MSU SRC Hosts Computational Systems Toxicology: Modeling and Informatics Workshop

June 20, 2024

Superfund workshop group participantsThe MSU SRC recently hosted the Computational Systems Toxicology: Modeling and Informatics (CSTMI) Workshop on May 6 - 9, 2024 at the Food Safety and Toxicology Building on Michigan State’s campus. Course instructors were Sudin Bhattacharya and Rance Nault from Michigan State University, Qiang Zhang from Emory University, and Eberhard Voit from the University of Texas at Dallas.

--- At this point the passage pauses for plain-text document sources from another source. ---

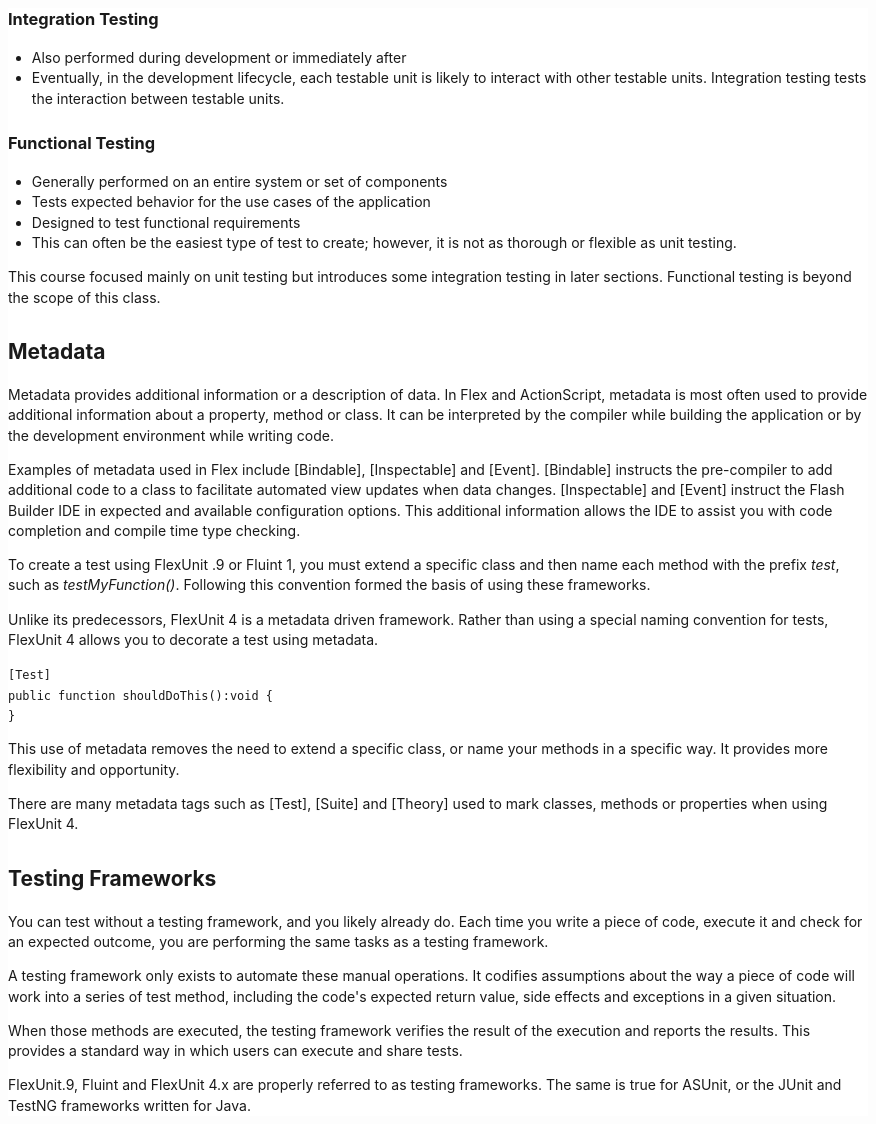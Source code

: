 <h3>Integration Testing</h3>

<ul>
	<li>Also performed during development or immediately after</li>
	<li>Eventually, in the development lifecycle, each testable unit is likely to interact with other testable units. Integration testing tests the interaction between testable units.</li>
</ul>
 
<h3>Functional Testing</h3>

<ul> 
	<li>Generally performed on an entire system or set of components</li>
	<li>Tests expected behavior for the use cases of the application</li>
	<li>Designed to test functional requirements</li>
	<li>This can often be the easiest type of test to create; however, it is not as thorough or flexible as unit testing.</li>
</ul>
<p>This course focused mainly on unit testing but introduces some integration testing in later sections. Functional testing is beyond the scope of this class.</p>

<h2>Metadata</h2>

<p>Metadata provides additional information or a description of data. In Flex and ActionScript, metadata is most often used to provide additional information about a property, method or class. It can be interpreted by the compiler while building the application or by the development environment while writing code.</p>
<p>Examples of metadata used in Flex include [Bindable], [Inspectable] and [Event]. [Bindable] instructs the pre-compiler to add additional code to a class to facilitate automated view updates when data changes. [Inspectable] and [Event] instruct the Flash Builder IDE in expected and available configuration options. This additional information allows the IDE to assist you with code completion and compile time type checking.</p>
<p>To create a test using FlexUnit .9 or Fluint 1, you must extend a specific class and then name each method with the prefix <i>test</i>, such as <i>testMyFunction()</i>. Following this convention formed the basis of using these frameworks.</p>
<p>Unlike its predecessors, FlexUnit 4 is a metadata driven framework. Rather than using a special naming convention for tests, FlexUnit 4 allows you to decorate a test using metadata.</p>

```
[Test]
public function shouldDoThis():void {
}
```

<p>This use of metadata removes the need to extend a specific class, or name your methods in a specific way. It provides more flexibility and opportunity.</p>
<p>There are many metadata tags such as [Test], [Suite] and [Theory] used to mark classes, methods or properties when using FlexUnit 4.</p>

<h2>Testing Frameworks</h2>

<p>You can test without a testing framework, and you likely already do. Each time you write a piece of code, execute it and check for an expected outcome, you are performing the same tasks as a testing framework.</p>
<p>A testing framework only exists to automate these manual operations. It codifies assumptions about the way a piece of code will work into a series of test method, including the code's expected return value, side effects and exceptions in a given situation.</p>
<p>When those methods are executed, the testing framework verifies the result of the execution and reports the results. This provides a standard way in which users can execute and share tests.</p>
<p>FlexUnit.9, Fluint and FlexUnit 4.x are properly referred to as testing frameworks. The same is true for ASUnit, or the JUnit and TestNG frameworks written for Java.</p>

The CSTMI workshop was attended by 15 students and covered (1) dynamical systems modeling techniques for quantitative investigation of biological systems responses to perturbations at the cellular and tissue levels, and (2) analysis of high-dimensional -omics data toward classification of cell types, inference of biological pathways, and prediction of cellular outcome trajectories. Upon completion of the workshop, students will have learned:

  • Common network motifs in signal transduction and gene regulatory networks that underlie cellular and physiological systems-level behaviors, including signal amplification, homeostasis, adaptation, threshold responses, binary fate decision-making, and biological rhythms.
  • Molecular feedback and feedforward circuits comprising genes and proteins that give rise to various dynamic and dose-response behaviors. Examples include cellular stress responses, differentiation, cell cycle dynamics, body-level regulation, and others.
  • Use of these simulation techniques for developing quantitative adverse outcome pathway (AOP) models to assist our understanding and prediction of nonlinear dose response behaviors to environmental toxicants and drugs, and to help bridge the in vitro to in vivo extrapolation (IVIVE) data gap in New Approach Methodologies (NAM).
  • Commonly used dimension reduction, visualization, clustering, and pseudo-time trajectory algorithms for -omics data. Examples include t-SNE, UMAP, Monocle, and RNA velocity methods for single-cell RNA-seq data analysis.
  • Basic programming skills in R.
  • Biological data storage, sharing and management.

The workshop comprised lectures and hands-on computer exercises in R and was a collaborative effort between the Computational Modeling Core, the Research Experience and Training Coordination Core, and the Data Management and Analysis Core of the MSU Superfund Research Center.